> Aim of the task: Locate the word "block" in the entries below, then gather every line that holds it.

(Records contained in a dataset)
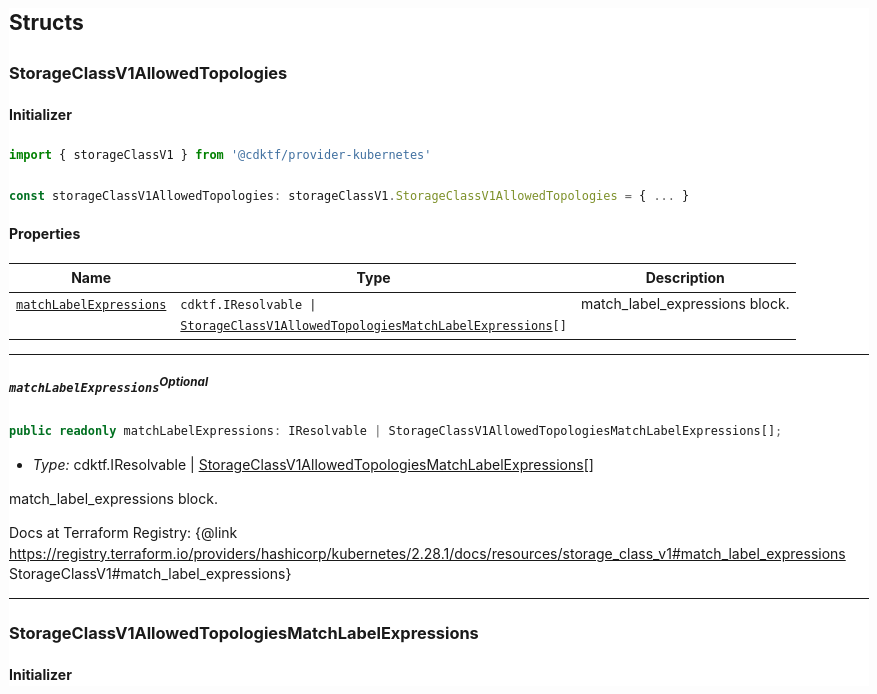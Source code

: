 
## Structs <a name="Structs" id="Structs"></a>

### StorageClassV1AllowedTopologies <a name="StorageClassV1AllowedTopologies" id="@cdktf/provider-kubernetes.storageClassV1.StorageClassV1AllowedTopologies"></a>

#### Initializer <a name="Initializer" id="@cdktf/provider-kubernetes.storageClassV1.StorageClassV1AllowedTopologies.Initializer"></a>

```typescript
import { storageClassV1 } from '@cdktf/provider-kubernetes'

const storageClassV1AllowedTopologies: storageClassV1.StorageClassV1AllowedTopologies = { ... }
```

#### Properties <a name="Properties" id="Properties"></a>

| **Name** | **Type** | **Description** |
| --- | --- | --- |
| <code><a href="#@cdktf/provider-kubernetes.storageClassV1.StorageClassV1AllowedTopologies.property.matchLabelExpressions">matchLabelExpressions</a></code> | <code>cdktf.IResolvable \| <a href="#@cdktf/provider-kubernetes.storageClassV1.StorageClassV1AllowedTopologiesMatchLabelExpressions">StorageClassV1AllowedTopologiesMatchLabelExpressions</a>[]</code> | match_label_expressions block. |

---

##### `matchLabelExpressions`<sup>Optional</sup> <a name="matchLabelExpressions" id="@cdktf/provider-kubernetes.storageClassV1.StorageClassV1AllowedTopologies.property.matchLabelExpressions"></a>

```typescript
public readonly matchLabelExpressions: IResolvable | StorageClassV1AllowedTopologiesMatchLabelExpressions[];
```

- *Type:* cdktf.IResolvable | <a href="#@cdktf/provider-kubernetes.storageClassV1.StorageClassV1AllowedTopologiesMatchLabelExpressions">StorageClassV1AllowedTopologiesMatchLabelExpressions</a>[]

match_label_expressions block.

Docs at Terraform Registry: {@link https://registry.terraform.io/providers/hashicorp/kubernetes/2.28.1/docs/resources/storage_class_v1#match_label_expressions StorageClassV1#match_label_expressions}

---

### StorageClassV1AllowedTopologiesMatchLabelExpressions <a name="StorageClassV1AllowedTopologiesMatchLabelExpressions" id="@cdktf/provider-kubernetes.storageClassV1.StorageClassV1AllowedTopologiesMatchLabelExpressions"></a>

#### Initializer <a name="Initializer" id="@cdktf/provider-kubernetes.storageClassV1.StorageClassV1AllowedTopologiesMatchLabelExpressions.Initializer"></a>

> Solution to the exercise:
| <code><a href="#@cdktf/provider-kubernetes.storageClassV1.StorageClassV1AllowedTopologies.property.matchLabelExpressions">matchLabelExpressions</a></code> | <code>cdktf.IResolvable \| <a href="#@cdktf/provider-kubernetes.storageClassV1.StorageClassV1AllowedTopologiesMatchLabelExpressions">StorageClassV1AllowedTopologiesMatchLabelExpressions</a>[]</code> | match_label_expressions block. |
match_label_expressions block.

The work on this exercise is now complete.